### AIM OF THE EXERCISE
Compute how many lines in the data below contain "UUID"; answer only with that number.

### MATERIAL PROVIDED
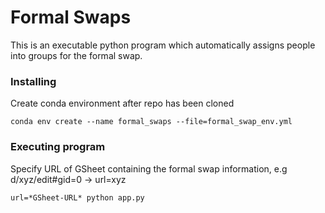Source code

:# Formal Swaps

This is an executable python program which automatically assigns people into groups for the formal swap. 

### Installing

Create conda environment after repo has been cloned
```
conda env create --name formal_swaps --file=formal_swap_env.yml
```

### Executing program

Specify URL of GSheet containing the formal swap information, e.g d/xyz/edit#gid=0 -> url=xyz
```
url=*GSheet-URL* python app.py
```

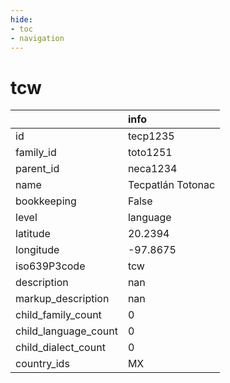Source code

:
 ```yaml
---
hide:
- toc
- navigation
---
```

# tcw
|                      | info              |
|:---------------------|:------------------|
| id                   | tecp1235          |
| family_id            | toto1251          |
| parent_id            | neca1234          |
| name                 | Tecpatlán Totonac |
| bookkeeping          | False             |
| level                | language          |
| latitude             | 20.2394           |
| longitude            | -97.8675          |
| iso639P3code         | tcw               |
| description          | nan               |
| markup_description   | nan               |
| child_family_count   | 0                 |
| child_language_count | 0                 |
| child_dialect_count  | 0                 |
| country_ids          | MX                |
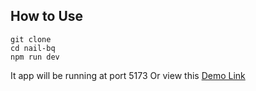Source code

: ## How to Use

```
git clone
cd nail-bq
npm run dev
```

It app will be running at port 5173
Or view this [Demo Link](http://ec2-13-52-185-193.us-west-1.compute.amazonaws.com:5173/)
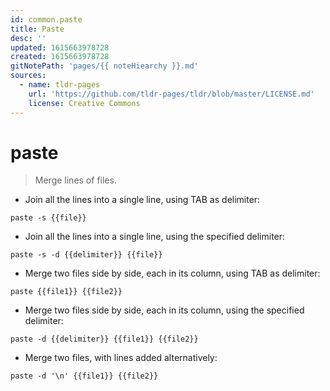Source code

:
 ```yaml
---
id: common.paste
title: Paste
desc: ''
updated: 1615663978728
created: 1615663978728
gitNotePath: 'pages/{{ noteHiearchy }}.md'
sources:
  - name: tldr-pages
    url: 'https://github.com/tldr-pages/tldr/blob/master/LICENSE.md'
    license: Creative Commons
---
```

# paste

> Merge lines of files.

- Join all the lines into a single line, using TAB as delimiter:

`paste -s {{file}}`

- Join all the lines into a single line, using the specified delimiter:

`paste -s -d {{delimiter}} {{file}}`

- Merge two files side by side, each in its column, using TAB as delimiter:

`paste {{file1}} {{file2}}`

- Merge two files side by side, each in its column, using the specified delimiter:

`paste -d {{delimiter}} {{file1}} {{file2}}`

- Merge two files, with lines added alternatively:

`paste -d '\n' {{file1}} {{file2}}`

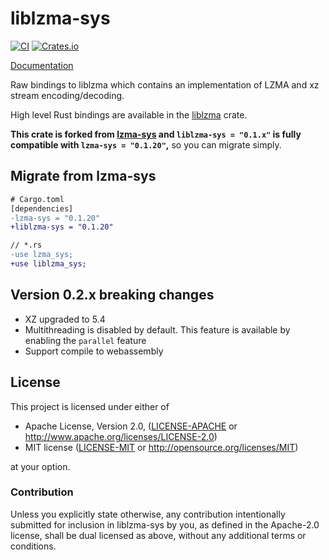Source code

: # liblzma-sys

[![CI](https://github.com/Portable-Network-Archive/liblzma-rs/actions/workflows/main.yml/badge.svg)](https://github.com/Portable-Network-Archive/liblzma-rs/actions/workflows/main.yml)
[![Crates.io][crates-badge]][crates-url]

[crates-badge]: https://img.shields.io/crates/v/liblzma-sys.svg
[crates-url]: https://crates.io/crates/liblzma-sys

[Documentation](https://docs.rs/liblzma-sys)

Raw bindings to liblzma which contains an implementation of LZMA and xz stream
encoding/decoding.

High level Rust bindings are available in the [liblzma](https://crates.io/crates/liblzma) crate.

**This crate is forked from [lzma-sys](https://crates.io/crates/lzma-sys) and `liblzma-sys = "0.1.x"` is fully compatible with `lzma-sys = "0.1.20"`,**
so you can migrate simply.

## Migrate from lzma-sys

```diff
# Cargo.toml
[dependencies]
-lzma-sys = "0.1.20"
+liblzma-sys = "0.1.20"
```

```diff
// *.rs
-use lzma_sys;
+use liblzma_sys;
```

## Version 0.2.x breaking changes

- XZ upgraded to 5.4
- Multithreading is disabled by default.
  This feature is available by enabling the `parallel` feature
- Support compile to webassembly

## License

This project is licensed under either of

* Apache License, Version 2.0, ([LICENSE-APACHE](LICENSE-APACHE) or
  http://www.apache.org/licenses/LICENSE-2.0)
* MIT license ([LICENSE-MIT](LICENSE-MIT) or
  http://opensource.org/licenses/MIT)

at your option.

### Contribution

Unless you explicitly state otherwise, any contribution intentionally submitted
for inclusion in liblzma-sys by you, as defined in the Apache-2.0 license, shall be
dual licensed as above, without any additional terms or conditions.
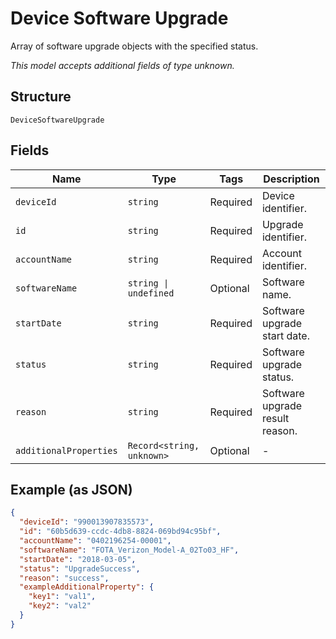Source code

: 
# Device Software Upgrade

Array of software upgrade objects with the specified status.

*This model accepts additional fields of type unknown.*

## Structure

`DeviceSoftwareUpgrade`

## Fields

| Name | Type | Tags | Description |
|  --- | --- | --- | --- |
| `deviceId` | `string` | Required | Device identifier. |
| `id` | `string` | Required | Upgrade identifier. |
| `accountName` | `string` | Required | Account identifier. |
| `softwareName` | `string \| undefined` | Optional | Software name. |
| `startDate` | `string` | Required | Software upgrade start date. |
| `status` | `string` | Required | Software upgrade status. |
| `reason` | `string` | Required | Software upgrade result reason. |
| `additionalProperties` | `Record<string, unknown>` | Optional | - |

## Example (as JSON)

```json
{
  "deviceId": "990013907835573",
  "id": "60b5d639-ccdc-4db8-8824-069bd94c95bf",
  "accountName": "0402196254-00001",
  "softwareName": "FOTA_Verizon_Model-A_02To03_HF",
  "startDate": "2018-03-05",
  "status": "UpgradeSuccess",
  "reason": "success",
  "exampleAdditionalProperty": {
    "key1": "val1",
    "key2": "val2"
  }
}
```

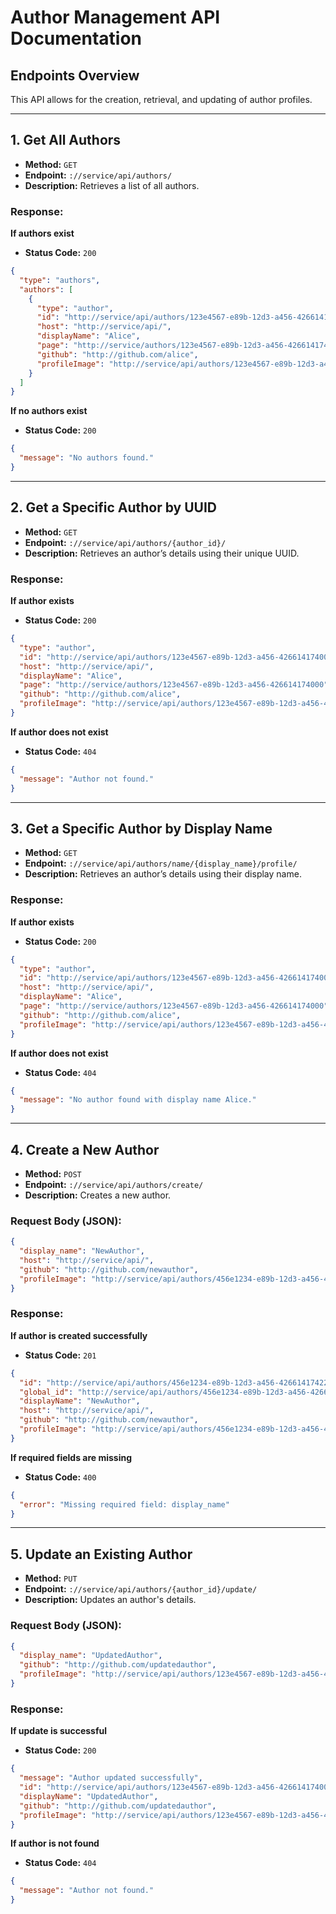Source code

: # Author Management API Documentation

## Endpoints Overview

This API allows for the creation, retrieval, and updating of author profiles.

---

## 1. Get All Authors
- **Method:** `GET`
- **Endpoint:** `://service/api/authors/`
- **Description:** Retrieves a list of all authors.

### Response:
**If authors exist**
- **Status Code:** `200`
```json
{
  "type": "authors",
  "authors": [
    {
      "type": "author",
      "id": "http://service/api/authors/123e4567-e89b-12d3-a456-426614174000",
      "host": "http://service/api/",
      "displayName": "Alice",
      "page": "http://service/authors/123e4567-e89b-12d3-a456-426614174000",
      "github": "http://github.com/alice",
      "profileImage": "http://service/api/authors/123e4567-e89b-12d3-a456-426614174000/image"
    }
  ]
}
```
**If no authors exist**
- **Status Code:** `200`
```json
{
  "message": "No authors found."
}
```

---

## 2. Get a Specific Author by UUID
- **Method:** `GET`
- **Endpoint:** `://service/api/authors/{author_id}/`
- **Description:** Retrieves an author’s details using their unique UUID.

### Response:
**If author exists**
- **Status Code:** `200`
```json
{
  "type": "author",
  "id": "http://service/api/authors/123e4567-e89b-12d3-a456-426614174000",
  "host": "http://service/api/",
  "displayName": "Alice",
  "page": "http://service/authors/123e4567-e89b-12d3-a456-426614174000",
  "github": "http://github.com/alice",
  "profileImage": "http://service/api/authors/123e4567-e89b-12d3-a456-426614174000/image"
}
```
**If author does not exist**
- **Status Code:** `404`
```json
{
  "message": "Author not found."
}
```

---

## 3. Get a Specific Author by Display Name
- **Method:** `GET`
- **Endpoint:** `://service/api/authors/name/{display_name}/profile/`
- **Description:** Retrieves an author’s details using their display name.

### Response:
**If author exists**
- **Status Code:** `200`
```json
{
  "type": "author",
  "id": "http://service/api/authors/123e4567-e89b-12d3-a456-426614174000",
  "host": "http://service/api/",
  "displayName": "Alice",
  "page": "http://service/authors/123e4567-e89b-12d3-a456-426614174000",
  "github": "http://github.com/alice",
  "profileImage": "http://service/api/authors/123e4567-e89b-12d3-a456-426614174000/image"
}
```
**If author does not exist**
- **Status Code:** `404`
```json
{
  "message": "No author found with display name Alice."
}
```

---

## 4. Create a New Author
- **Method:** `POST`
- **Endpoint:** `://service/api/authors/create/`
- **Description:** Creates a new author.

### Request Body (JSON):
```json
{
  "display_name": "NewAuthor",
  "host": "http://service/api/",
  "github": "http://github.com/newauthor",
  "profileImage": "http://service/api/authors/456e1234-e89b-12d3-a456-426614174222/image"
}
```
### Response:
**If author is created successfully**
- **Status Code:** `201`
```json
{
  "id": "http://service/api/authors/456e1234-e89b-12d3-a456-426614174222",
  "global_id": "http://service/api/authors/456e1234-e89b-12d3-a456-426614174222",
  "displayName": "NewAuthor",
  "host": "http://service/api/",
  "github": "http://github.com/newauthor",
  "profileImage": "http://service/api/authors/456e1234-e89b-12d3-a456-426614174222/image"
}
```
**If required fields are missing**
- **Status Code:** `400`
```json
{
  "error": "Missing required field: display_name"
}
```

---

## 5. Update an Existing Author
- **Method:** `PUT`
- **Endpoint:** `://service/api/authors/{author_id}/update/`
- **Description:** Updates an author's details.

### Request Body (JSON):
```json
{
  "display_name": "UpdatedAuthor",
  "github": "http://github.com/updatedauthor",
  "profileImage": "http://service/api/authors/123e4567-e89b-12d3-a456-426614174000/image"
}
```
### Response:
**If update is successful**
- **Status Code:** `200`
```json
{
  "message": "Author updated successfully",
  "id": "http://service/api/authors/123e4567-e89b-12d3-a456-426614174000",
  "displayName": "UpdatedAuthor",
  "github": "http://github.com/updatedauthor",
  "profileImage": "http://service/api/authors/123e4567-e89b-12d3-a456-426614174000/image"
}
```
**If author is not found**
- **Status Code:** `404`
```json
{
  "message": "Author not found."
}
```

### SOLUTION FOR THIS PROBLEM
2